Aim of the task
In the listing below, how many lines contain the word "while"? Please respond with the number only.
== Input ==
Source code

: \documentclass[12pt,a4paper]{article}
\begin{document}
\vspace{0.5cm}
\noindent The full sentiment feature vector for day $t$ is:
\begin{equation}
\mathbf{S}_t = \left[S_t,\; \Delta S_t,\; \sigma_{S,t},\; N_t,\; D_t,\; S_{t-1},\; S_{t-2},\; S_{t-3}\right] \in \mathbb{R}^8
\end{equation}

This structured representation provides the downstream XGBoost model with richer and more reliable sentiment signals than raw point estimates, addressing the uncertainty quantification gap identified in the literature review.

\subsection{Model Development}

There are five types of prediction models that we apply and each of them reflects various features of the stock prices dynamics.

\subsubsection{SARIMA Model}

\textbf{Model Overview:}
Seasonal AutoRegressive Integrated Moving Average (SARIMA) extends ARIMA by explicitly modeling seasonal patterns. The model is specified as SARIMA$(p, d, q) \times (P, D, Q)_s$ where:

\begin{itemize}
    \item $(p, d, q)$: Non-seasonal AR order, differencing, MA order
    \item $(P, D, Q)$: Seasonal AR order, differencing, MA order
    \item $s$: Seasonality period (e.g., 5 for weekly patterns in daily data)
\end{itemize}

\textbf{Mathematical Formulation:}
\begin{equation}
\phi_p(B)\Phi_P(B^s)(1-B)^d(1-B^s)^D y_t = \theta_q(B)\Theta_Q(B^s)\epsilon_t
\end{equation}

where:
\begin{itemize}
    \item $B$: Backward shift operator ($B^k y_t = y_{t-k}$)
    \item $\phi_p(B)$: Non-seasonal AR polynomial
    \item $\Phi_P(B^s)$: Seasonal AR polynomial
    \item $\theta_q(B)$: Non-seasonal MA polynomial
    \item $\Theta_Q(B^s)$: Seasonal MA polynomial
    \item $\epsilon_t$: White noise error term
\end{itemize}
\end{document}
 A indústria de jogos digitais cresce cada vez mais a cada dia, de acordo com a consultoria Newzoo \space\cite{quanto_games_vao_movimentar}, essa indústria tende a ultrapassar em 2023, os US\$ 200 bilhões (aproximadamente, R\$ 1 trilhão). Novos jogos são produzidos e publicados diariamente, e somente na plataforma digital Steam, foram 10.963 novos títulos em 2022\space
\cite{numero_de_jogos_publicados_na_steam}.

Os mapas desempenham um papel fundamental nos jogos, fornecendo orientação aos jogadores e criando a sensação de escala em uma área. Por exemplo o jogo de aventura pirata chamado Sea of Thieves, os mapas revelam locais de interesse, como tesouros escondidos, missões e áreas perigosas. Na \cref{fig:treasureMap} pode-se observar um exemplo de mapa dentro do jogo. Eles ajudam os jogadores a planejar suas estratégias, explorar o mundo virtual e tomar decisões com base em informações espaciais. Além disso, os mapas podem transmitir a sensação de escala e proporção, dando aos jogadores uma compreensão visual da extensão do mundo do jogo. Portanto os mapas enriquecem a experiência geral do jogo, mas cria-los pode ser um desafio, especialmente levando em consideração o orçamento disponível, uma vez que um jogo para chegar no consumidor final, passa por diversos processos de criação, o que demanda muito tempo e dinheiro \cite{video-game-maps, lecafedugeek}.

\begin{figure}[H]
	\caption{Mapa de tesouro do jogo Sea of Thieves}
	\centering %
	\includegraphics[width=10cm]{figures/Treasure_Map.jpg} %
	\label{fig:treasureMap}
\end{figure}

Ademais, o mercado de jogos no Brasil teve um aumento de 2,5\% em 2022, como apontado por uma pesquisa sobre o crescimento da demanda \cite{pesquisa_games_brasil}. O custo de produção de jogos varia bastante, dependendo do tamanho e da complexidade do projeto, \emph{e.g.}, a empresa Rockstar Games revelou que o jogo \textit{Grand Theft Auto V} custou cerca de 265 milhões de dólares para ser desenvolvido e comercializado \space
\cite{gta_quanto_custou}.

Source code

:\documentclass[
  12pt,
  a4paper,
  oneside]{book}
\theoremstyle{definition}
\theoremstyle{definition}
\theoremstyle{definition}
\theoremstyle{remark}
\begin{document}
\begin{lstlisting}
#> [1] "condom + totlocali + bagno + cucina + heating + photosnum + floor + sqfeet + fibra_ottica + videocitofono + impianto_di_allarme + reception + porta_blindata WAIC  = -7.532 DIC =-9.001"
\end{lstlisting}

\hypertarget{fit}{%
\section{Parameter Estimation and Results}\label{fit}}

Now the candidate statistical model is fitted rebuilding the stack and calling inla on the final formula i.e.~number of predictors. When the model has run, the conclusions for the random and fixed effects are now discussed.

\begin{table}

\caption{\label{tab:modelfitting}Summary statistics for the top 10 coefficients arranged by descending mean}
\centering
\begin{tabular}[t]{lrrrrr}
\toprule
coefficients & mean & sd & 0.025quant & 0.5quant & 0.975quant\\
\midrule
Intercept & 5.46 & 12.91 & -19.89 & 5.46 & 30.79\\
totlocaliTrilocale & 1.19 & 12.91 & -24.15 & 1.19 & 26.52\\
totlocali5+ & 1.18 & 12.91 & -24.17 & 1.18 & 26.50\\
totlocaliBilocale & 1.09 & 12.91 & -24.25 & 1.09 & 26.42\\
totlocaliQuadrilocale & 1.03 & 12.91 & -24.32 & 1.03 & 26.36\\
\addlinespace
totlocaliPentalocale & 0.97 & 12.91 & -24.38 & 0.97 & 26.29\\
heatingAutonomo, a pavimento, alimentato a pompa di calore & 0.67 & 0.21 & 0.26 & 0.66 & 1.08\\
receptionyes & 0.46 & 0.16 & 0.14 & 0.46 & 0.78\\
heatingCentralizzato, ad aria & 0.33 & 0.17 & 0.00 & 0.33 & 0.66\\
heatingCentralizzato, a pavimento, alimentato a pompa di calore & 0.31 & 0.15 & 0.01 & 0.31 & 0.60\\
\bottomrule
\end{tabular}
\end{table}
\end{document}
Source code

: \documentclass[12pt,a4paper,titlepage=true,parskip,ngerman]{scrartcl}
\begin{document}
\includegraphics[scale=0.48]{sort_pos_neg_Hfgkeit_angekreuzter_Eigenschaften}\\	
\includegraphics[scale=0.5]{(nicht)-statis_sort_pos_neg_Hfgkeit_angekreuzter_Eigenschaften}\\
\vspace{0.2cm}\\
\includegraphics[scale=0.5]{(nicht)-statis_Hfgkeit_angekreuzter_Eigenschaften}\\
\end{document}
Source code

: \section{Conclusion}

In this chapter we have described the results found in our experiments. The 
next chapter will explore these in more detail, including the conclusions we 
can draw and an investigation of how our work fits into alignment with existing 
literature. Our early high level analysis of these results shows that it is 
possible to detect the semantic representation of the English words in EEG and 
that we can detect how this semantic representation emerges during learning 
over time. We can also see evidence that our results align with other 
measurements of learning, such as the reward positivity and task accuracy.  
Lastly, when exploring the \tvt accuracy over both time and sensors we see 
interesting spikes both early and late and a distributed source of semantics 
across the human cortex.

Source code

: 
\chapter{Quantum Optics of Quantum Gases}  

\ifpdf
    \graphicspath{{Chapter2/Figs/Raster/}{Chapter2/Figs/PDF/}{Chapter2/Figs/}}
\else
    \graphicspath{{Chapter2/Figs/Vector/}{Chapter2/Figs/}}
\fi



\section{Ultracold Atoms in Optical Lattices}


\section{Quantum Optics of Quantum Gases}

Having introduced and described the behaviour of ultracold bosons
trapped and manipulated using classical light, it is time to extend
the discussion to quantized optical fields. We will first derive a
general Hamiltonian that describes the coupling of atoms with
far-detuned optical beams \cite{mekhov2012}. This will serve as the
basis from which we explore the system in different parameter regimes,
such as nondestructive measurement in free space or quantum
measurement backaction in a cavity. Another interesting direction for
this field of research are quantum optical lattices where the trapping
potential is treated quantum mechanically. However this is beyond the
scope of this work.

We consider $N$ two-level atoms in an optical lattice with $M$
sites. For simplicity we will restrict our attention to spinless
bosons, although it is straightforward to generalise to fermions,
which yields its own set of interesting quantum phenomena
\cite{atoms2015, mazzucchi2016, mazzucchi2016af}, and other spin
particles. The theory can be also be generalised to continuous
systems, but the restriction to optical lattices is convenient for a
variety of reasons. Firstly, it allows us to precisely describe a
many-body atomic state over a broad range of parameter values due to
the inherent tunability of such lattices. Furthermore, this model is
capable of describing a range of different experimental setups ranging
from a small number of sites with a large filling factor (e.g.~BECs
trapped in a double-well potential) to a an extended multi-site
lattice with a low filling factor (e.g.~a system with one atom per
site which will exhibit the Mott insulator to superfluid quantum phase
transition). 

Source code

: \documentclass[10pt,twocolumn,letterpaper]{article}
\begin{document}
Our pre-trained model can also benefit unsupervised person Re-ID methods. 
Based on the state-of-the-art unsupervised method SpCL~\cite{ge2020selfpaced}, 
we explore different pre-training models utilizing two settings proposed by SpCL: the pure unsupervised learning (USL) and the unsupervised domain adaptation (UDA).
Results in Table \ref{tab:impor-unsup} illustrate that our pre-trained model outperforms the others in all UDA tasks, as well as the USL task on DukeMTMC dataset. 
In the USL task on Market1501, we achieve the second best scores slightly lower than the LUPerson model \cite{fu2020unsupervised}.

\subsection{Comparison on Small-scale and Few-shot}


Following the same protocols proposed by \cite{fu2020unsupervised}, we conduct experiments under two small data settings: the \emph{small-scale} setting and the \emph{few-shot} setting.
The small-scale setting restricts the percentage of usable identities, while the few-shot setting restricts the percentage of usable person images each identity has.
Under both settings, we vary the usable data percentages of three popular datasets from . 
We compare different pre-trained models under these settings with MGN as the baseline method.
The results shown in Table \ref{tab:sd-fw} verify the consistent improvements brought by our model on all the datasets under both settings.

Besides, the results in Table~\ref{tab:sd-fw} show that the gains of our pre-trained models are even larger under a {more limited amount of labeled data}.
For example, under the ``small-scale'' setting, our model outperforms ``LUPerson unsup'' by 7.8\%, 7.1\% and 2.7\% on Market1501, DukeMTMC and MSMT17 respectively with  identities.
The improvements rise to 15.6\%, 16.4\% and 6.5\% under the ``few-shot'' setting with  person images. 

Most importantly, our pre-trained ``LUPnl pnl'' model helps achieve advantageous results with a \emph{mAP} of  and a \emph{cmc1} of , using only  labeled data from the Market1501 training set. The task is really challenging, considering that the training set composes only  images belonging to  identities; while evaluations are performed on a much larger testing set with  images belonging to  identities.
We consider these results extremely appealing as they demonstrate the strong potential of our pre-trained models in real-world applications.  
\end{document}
===
Answer to the problem
2